The Recommended Practice guide, on top of describing the most common requirements for building a floating PV array, provides a series of technical guidelines for electrical safety, anchoring and mooring issues, operation and maintenance, and specific plant design that can withstand site-specific environmental conditions. “It aims to be valid and applicable in all major markets and geographic regions, for all defined applications within scope, from component level to system level, covering the entire life cycle,” its authors specified.
“It will take the industry around five years to reach full standardization,” said DNV consultant Michele Tagliapietra, adding that standards set by the IEC, ISO and DVN will be defined within two to four years, depending on component.
Launching the first global recommended practice document for floating solar, the company underlined that the technology requires significant attention on some parts of the system in the medium term. At the same time, a focus on durability and degradation will be needed in the long term.
“At the moment, in the medium term, the main cause of failure is [the] anchoring and mooring part of the system. This is not a surprise because these are new challenges for PV developers,” explained Tagliapietra.
The guide is a collaborative, joint industry project (JIP) involving 24 industry participants.
According to the paper, floating arrays can significantly increase the efficiency of PV technology. The total increase in energy yield will be positively influenced by stronger irradiation (around 2% more) and the cooling effect, although it can be negatively influenced by mismatch losses.

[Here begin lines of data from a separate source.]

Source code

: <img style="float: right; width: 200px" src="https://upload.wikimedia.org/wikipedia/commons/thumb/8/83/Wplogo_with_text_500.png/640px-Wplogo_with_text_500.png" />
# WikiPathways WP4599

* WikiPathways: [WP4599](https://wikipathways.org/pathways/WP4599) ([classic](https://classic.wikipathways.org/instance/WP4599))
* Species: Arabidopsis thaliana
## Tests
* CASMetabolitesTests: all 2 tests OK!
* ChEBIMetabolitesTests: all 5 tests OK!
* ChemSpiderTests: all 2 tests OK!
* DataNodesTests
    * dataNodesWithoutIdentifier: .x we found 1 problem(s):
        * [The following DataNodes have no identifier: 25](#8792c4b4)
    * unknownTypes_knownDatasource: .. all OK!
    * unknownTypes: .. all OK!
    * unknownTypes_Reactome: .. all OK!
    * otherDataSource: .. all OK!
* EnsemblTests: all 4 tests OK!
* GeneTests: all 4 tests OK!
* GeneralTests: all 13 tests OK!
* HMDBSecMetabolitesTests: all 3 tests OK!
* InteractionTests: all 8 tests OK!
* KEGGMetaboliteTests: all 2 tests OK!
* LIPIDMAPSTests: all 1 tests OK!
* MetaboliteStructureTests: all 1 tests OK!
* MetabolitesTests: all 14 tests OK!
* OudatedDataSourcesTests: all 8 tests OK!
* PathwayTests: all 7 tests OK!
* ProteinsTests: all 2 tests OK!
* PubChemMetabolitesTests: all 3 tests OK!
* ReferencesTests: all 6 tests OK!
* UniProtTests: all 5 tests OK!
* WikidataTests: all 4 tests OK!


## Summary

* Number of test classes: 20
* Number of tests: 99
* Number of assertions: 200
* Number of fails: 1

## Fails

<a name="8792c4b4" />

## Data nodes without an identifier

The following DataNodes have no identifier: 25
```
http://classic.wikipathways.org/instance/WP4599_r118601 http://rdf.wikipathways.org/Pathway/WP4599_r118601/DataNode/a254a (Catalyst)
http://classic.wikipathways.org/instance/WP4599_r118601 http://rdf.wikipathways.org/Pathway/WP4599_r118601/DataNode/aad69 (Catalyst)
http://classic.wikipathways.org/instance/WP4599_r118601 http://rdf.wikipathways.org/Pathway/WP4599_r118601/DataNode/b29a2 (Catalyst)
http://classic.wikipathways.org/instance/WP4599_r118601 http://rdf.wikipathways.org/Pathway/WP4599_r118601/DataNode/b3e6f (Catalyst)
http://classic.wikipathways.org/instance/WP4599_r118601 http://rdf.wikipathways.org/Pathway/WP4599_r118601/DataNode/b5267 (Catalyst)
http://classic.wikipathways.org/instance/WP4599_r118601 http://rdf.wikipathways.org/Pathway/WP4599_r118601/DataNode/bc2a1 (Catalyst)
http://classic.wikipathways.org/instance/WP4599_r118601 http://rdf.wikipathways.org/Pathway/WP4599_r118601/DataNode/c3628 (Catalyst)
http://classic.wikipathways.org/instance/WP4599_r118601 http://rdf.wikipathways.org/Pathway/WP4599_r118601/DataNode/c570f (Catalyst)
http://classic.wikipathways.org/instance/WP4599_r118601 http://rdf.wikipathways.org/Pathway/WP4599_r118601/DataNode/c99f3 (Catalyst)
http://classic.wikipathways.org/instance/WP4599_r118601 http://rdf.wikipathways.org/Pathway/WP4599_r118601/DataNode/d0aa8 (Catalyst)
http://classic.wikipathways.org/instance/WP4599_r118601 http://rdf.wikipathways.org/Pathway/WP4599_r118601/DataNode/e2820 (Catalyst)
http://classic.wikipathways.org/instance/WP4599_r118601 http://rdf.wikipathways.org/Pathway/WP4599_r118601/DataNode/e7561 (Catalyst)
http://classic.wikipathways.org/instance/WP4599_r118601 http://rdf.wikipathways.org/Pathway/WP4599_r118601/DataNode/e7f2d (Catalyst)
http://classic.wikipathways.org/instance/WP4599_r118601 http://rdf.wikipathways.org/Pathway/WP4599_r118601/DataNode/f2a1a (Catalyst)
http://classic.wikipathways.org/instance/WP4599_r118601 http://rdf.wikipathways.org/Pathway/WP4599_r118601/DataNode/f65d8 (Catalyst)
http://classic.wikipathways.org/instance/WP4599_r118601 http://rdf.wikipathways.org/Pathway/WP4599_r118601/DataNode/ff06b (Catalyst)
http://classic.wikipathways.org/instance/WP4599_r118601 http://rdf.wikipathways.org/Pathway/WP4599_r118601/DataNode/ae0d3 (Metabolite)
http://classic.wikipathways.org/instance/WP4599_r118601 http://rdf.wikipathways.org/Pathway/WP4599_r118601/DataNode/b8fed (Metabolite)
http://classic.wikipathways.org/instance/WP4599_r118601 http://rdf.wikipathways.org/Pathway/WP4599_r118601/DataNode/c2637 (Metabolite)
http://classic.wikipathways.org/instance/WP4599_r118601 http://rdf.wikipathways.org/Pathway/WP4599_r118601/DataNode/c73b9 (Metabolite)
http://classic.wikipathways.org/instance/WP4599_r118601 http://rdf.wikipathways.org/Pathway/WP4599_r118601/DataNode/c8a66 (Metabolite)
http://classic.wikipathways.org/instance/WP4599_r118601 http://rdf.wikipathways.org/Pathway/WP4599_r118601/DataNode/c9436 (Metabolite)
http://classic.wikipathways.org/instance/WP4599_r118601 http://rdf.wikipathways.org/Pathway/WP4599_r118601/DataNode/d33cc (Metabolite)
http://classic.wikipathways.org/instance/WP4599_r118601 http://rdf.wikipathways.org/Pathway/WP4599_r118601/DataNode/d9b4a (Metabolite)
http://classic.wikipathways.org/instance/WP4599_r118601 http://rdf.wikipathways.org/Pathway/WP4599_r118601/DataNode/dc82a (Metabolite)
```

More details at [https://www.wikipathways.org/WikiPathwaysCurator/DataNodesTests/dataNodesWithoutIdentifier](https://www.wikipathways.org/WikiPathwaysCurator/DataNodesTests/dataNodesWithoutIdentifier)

“When it comes to offshore PV, 5-10% higher yield is a broad but realistic range,” said Tagliapietra. “It depends on how you install the system. If you have systems detached from the water, you won’t have direct cooling from the water, you’ll, rather, have convective cooling, while if you have structures that are already installed in contact with the water, in that case you can have a higher efficiency boost because of a direct cooling effect,” said Tagliapietra.
In terms of safety and sustainability, the experts explained that the evaluation must be done case by case, depending on the floating structure and location.
“There are ongoing studies on how floating solar can be combined with marine life. It really depends on the layout and the conditions of the specific site,” Tagliapietra stated, adding there are cases of floating PV combined with aquaculture.
DNV said that installed capacity for floating solar power was just 10 MW at the end of 2015 but has accelerated considerably since then, reaching 2 GW at the end of last year. The first projects trace back to 2006.
“It is estimated that the total global potential capacity for deploying floating solar power on man made, inland waters alone could be as high as 4 TW [source: the World Bank] with an expected pipeline of more than 10 GW by 2025,” the company said.
Similar, Netherlands-focused guidelines for floating PV had been published by the Netherlands-based Foundation for Applied Water Research in February 2019.